Saved entries:
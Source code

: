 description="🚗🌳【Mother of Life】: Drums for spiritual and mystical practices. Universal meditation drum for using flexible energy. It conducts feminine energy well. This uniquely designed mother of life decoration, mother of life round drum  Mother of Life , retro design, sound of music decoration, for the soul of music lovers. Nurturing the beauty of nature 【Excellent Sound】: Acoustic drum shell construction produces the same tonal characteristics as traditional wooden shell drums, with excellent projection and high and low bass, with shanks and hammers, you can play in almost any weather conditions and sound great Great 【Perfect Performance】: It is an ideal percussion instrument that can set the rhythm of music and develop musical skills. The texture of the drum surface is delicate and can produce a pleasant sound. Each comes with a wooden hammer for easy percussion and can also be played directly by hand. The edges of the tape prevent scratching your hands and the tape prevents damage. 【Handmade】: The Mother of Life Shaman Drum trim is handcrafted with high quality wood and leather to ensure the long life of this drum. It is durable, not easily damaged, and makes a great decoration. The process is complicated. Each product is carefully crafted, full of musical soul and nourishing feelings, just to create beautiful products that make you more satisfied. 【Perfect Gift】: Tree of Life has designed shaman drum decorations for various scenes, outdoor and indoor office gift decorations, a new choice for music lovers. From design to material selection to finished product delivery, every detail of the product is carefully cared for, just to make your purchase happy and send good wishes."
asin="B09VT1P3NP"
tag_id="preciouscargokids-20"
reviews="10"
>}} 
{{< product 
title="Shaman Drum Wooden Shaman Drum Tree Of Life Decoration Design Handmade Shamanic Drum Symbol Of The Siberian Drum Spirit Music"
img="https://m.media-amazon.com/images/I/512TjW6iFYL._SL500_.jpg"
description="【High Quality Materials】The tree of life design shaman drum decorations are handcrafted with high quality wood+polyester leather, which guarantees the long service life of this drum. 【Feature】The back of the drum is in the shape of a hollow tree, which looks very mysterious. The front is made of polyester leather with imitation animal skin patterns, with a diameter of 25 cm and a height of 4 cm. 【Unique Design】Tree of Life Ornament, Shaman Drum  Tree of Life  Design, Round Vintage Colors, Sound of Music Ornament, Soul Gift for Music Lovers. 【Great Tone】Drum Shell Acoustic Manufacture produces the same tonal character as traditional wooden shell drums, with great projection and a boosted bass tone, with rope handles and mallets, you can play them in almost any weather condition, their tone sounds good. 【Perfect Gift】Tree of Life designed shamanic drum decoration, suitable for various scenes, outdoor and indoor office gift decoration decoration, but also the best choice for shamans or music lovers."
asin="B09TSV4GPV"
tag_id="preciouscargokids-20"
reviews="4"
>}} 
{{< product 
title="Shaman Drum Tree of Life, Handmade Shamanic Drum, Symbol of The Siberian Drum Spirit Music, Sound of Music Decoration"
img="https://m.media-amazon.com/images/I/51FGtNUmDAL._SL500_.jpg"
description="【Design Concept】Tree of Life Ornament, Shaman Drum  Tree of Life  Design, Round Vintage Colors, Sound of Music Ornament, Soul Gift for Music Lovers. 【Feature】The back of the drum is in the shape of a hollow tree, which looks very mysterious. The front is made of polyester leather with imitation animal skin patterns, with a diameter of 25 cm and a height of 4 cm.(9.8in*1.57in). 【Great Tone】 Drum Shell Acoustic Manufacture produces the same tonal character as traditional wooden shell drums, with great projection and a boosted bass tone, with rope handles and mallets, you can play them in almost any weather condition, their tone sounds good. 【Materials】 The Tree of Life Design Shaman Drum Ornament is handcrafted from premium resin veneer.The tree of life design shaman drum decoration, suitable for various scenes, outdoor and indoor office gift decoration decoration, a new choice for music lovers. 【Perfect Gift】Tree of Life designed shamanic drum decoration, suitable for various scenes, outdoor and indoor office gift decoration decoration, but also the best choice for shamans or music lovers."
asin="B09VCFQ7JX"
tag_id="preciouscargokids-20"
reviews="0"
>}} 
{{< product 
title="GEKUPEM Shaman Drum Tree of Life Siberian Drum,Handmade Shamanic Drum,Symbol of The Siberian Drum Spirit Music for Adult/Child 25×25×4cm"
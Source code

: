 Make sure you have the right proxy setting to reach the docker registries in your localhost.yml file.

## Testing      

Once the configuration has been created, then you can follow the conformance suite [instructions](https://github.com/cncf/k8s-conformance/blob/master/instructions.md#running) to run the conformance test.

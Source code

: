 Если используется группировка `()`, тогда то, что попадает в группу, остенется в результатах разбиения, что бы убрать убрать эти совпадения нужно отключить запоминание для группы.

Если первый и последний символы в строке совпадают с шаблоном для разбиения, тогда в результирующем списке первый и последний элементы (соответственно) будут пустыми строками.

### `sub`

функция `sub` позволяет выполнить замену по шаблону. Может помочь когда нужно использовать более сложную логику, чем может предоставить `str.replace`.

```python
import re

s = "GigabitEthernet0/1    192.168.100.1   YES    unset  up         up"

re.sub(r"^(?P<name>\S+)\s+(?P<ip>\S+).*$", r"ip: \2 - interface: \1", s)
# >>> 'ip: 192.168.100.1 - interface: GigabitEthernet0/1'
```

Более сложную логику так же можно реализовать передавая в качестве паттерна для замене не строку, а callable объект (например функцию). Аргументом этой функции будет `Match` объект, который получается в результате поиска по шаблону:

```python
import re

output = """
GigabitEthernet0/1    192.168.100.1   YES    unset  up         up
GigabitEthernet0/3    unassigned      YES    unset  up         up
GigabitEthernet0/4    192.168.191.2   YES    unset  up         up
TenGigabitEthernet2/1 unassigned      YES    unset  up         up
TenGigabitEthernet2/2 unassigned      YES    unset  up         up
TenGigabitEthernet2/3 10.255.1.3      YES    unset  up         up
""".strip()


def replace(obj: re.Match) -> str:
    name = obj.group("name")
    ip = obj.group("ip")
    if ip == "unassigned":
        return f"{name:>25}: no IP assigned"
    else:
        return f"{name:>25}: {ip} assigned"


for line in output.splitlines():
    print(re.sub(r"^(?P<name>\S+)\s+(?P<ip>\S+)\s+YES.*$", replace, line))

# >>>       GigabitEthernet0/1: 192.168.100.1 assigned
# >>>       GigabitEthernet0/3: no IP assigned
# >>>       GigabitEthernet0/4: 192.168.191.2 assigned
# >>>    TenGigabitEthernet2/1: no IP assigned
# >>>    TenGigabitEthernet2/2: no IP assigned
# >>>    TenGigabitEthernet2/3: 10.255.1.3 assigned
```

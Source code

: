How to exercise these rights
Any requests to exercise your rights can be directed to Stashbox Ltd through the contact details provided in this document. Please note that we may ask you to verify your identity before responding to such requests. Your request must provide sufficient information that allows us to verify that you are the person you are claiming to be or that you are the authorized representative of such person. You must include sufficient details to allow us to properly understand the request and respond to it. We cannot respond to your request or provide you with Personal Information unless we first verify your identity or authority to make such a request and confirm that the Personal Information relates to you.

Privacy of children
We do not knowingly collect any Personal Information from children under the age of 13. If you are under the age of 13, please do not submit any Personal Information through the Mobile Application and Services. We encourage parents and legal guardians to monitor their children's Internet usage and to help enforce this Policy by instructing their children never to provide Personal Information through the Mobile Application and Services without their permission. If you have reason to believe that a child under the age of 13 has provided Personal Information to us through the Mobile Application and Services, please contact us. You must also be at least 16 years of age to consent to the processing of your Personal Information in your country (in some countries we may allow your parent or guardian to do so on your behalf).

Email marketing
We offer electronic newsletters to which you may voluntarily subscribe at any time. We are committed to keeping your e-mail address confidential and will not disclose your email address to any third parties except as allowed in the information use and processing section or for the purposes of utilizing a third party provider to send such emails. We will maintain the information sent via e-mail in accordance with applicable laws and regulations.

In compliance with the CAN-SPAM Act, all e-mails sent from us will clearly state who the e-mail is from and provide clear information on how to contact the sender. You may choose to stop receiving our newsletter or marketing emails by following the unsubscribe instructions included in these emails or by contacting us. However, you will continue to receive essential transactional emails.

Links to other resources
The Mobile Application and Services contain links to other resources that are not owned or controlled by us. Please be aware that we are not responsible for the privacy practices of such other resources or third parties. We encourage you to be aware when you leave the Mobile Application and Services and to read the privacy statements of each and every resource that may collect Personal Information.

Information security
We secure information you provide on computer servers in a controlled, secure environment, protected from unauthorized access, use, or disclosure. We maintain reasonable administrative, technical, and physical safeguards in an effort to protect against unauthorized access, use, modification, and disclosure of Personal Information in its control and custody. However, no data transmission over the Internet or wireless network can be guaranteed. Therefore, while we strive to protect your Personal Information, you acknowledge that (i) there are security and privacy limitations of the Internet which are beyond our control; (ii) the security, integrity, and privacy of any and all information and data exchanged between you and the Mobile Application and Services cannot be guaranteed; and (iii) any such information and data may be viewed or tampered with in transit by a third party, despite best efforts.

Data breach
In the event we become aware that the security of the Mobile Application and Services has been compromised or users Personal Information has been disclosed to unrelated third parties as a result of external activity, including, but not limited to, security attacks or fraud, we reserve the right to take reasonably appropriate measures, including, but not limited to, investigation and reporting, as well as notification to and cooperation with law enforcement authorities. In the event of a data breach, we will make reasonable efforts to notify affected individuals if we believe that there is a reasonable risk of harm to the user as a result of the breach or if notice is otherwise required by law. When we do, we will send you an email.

● **Your task**: What lines in the data above carry "unset"? Return them all.

● **Exercise response**:
s = "GigabitEthernet0/1    192.168.100.1   YES    unset  up         up"
GigabitEthernet0/1    192.168.100.1   YES    unset  up         up
GigabitEthernet0/3    unassigned      YES    unset  up         up
GigabitEthernet0/4    192.168.191.2   YES    unset  up         up
TenGigabitEthernet2/1 unassigned      YES    unset  up         up
TenGigabitEthernet2/2 unassigned      YES    unset  up         up
TenGigabitEthernet2/3 10.255.1.3      YES    unset  up         up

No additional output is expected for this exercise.